Small Molecule
Big Data
Infinite Truth

QCDGE_CI: Quantum Chemistry Dataset with Ground-state and Conical-Intersection Structures

Conical intersections(CIs) play central roles in photoinduced reactions. However, comprehensive conical-intersection datasets that could advance our understanding of excited-state reaction processes remain scarce. To address this gap, we constructed a quantumchemistry dataset containing ground-state and conical-intersection structures of small molecules (up to ten heavy atoms: C, N, O, F). Ground-state geometries were optimized at the semi-empirical OM2 level, with single-point energies calculated at the OM2/MRCI level. Conical-intersection geometries and energies were also computed at the OM2/MRCI level. This dataset is designed to enable a deep integration of photochemistry with machine learning, bridging the gap between photochemical insight and data-driven approaches.

How to access?

If you are downloading via the public web please download via url.

If you are downloading via LAN please download via url.
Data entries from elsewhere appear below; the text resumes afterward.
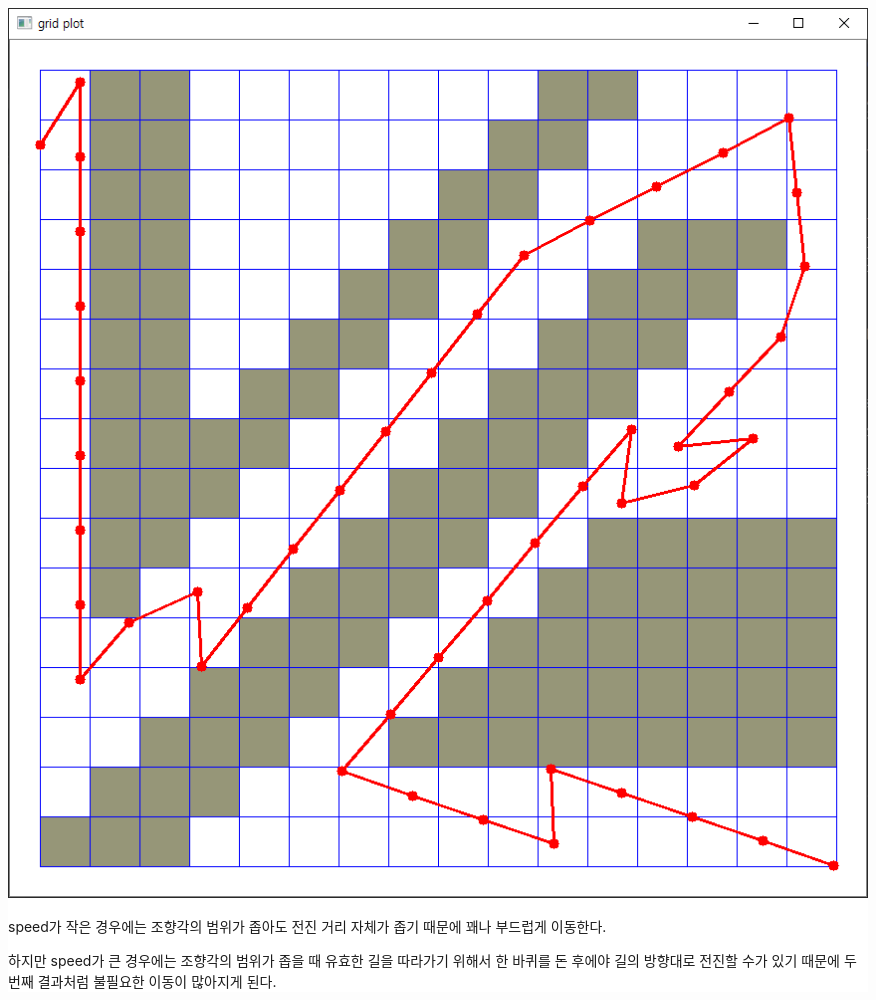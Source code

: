 ![SPEED_1.5_2](./SPEED_1.5_180_20.png)

speed가 작은 경우에는 조향각의 범위가 좁아도 전진 거리 자체가 좁기 때문에 꽤나 부드럽게 이동한다.

하지만 speed가 큰 경우에는 조향각의 범위가 좁을 때 유효한 길을 따라가기 위해서 한 바퀴를 돈 후에야 길의 방향대로 전진할 수가 있기 때문에 두 번째 결과처럼 불필요한 이동이 많아지게 된다.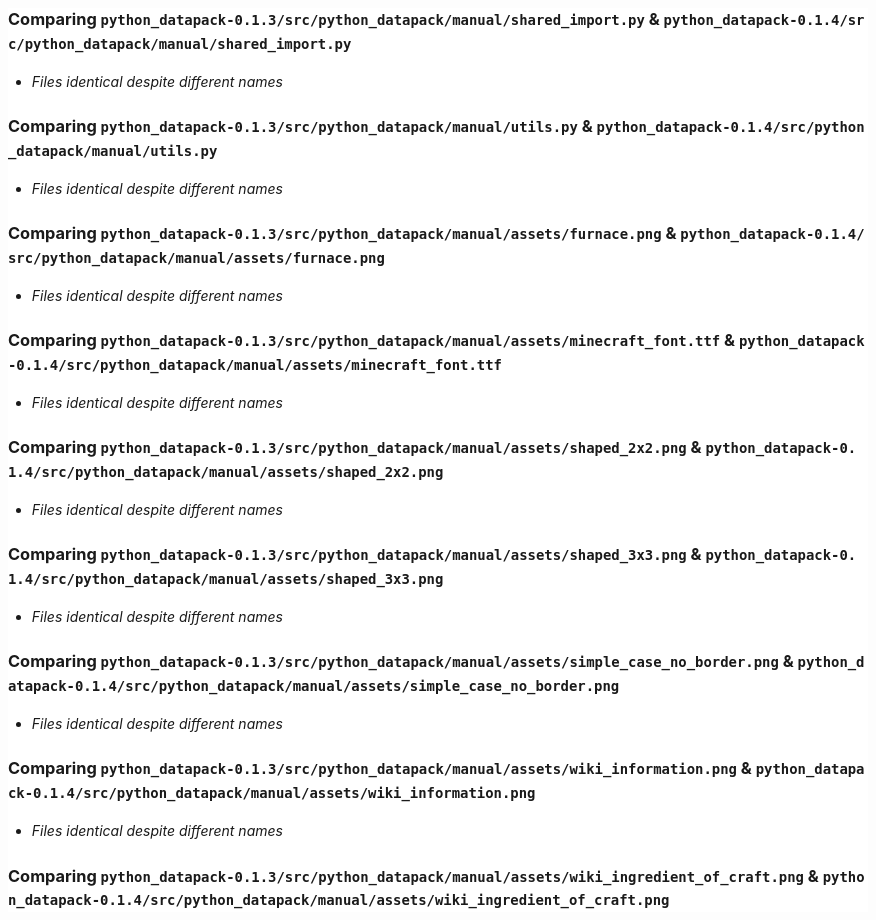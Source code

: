 ### Comparing `python_datapack-0.1.3/src/python_datapack/manual/shared_import.py` & `python_datapack-0.1.4/src/python_datapack/manual/shared_import.py`

 * *Files identical despite different names*

### Comparing `python_datapack-0.1.3/src/python_datapack/manual/utils.py` & `python_datapack-0.1.4/src/python_datapack/manual/utils.py`

 * *Files identical despite different names*

### Comparing `python_datapack-0.1.3/src/python_datapack/manual/assets/furnace.png` & `python_datapack-0.1.4/src/python_datapack/manual/assets/furnace.png`

 * *Files identical despite different names*

### Comparing `python_datapack-0.1.3/src/python_datapack/manual/assets/minecraft_font.ttf` & `python_datapack-0.1.4/src/python_datapack/manual/assets/minecraft_font.ttf`

 * *Files identical despite different names*

### Comparing `python_datapack-0.1.3/src/python_datapack/manual/assets/shaped_2x2.png` & `python_datapack-0.1.4/src/python_datapack/manual/assets/shaped_2x2.png`

 * *Files identical despite different names*

### Comparing `python_datapack-0.1.3/src/python_datapack/manual/assets/shaped_3x3.png` & `python_datapack-0.1.4/src/python_datapack/manual/assets/shaped_3x3.png`

 * *Files identical despite different names*

### Comparing `python_datapack-0.1.3/src/python_datapack/manual/assets/simple_case_no_border.png` & `python_datapack-0.1.4/src/python_datapack/manual/assets/simple_case_no_border.png`

 * *Files identical despite different names*

### Comparing `python_datapack-0.1.3/src/python_datapack/manual/assets/wiki_information.png` & `python_datapack-0.1.4/src/python_datapack/manual/assets/wiki_information.png`

 * *Files identical despite different names*

### Comparing `python_datapack-0.1.3/src/python_datapack/manual/assets/wiki_ingredient_of_craft.png` & `python_datapack-0.1.4/src/python_datapack/manual/assets/wiki_ingredient_of_craft.png`
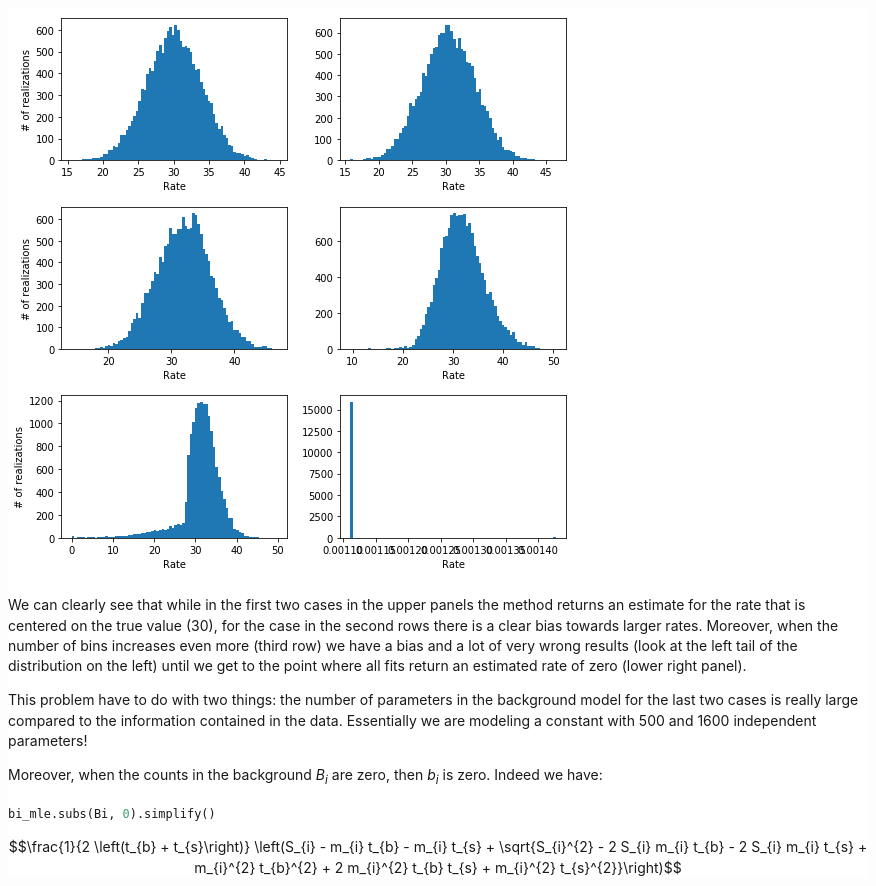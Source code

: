 ![png](/images/Bias-in-profile-poisson-likelihood_files/Bias-in-profile-poisson-likelihood_21_1.png)


We can clearly see that while in the first two cases in the upper panels the method returns an estimate for the rate that is centered on the true value (30), for the case in the second rows there is a clear bias towards larger rates. Moreover, when the number of bins increases even more (third row) we have a bias and a lot of very wrong results (look at the left tail of the distribution on the left) until we get to the point where all fits return an estimated rate of zero (lower right panel).

This problem have to do with two things: the number of parameters in the background model for the last two cases is really large compared to the information contained in the data. Essentially we are modeling a constant with 500 and 1600 independent parameters! 

Moreover, when the counts in the background $B_i$ are zero, then $b_i$ is zero. Indeed we have:


```python
bi_mle.subs(Bi, 0).simplify()
```




$$\frac{1}{2 \left(t_{b} + t_{s}\right)} \left(S_{i} - m_{i} t_{b} - m_{i} t_{s} + \sqrt{S_{i}^{2} - 2 S_{i} m_{i} t_{b} - 2 S_{i} m_{i} t_{s} + m_{i}^{2} t_{b}^{2} + 2 m_{i}^{2} t_{b} t_{s} + m_{i}^{2} t_{s}^{2}}\right)$$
The following files are provided:

  1. Final_property.hdf5: A binary file that stores the geometries and energies of all compounds, including their ground state minima and S₀-S₁ CIs.
  2. final_all.csv: An auxiliary file, containing the InChI strings, SMILES strings, compound types, ring numbers, and heavy atom counts.
  3. extract_data_from_QCDGE_CI.py: This script allow for extracting molecular geometries and energies from the HDF5 file.

How to cite?

Citation information will be provided in the subsequent paper.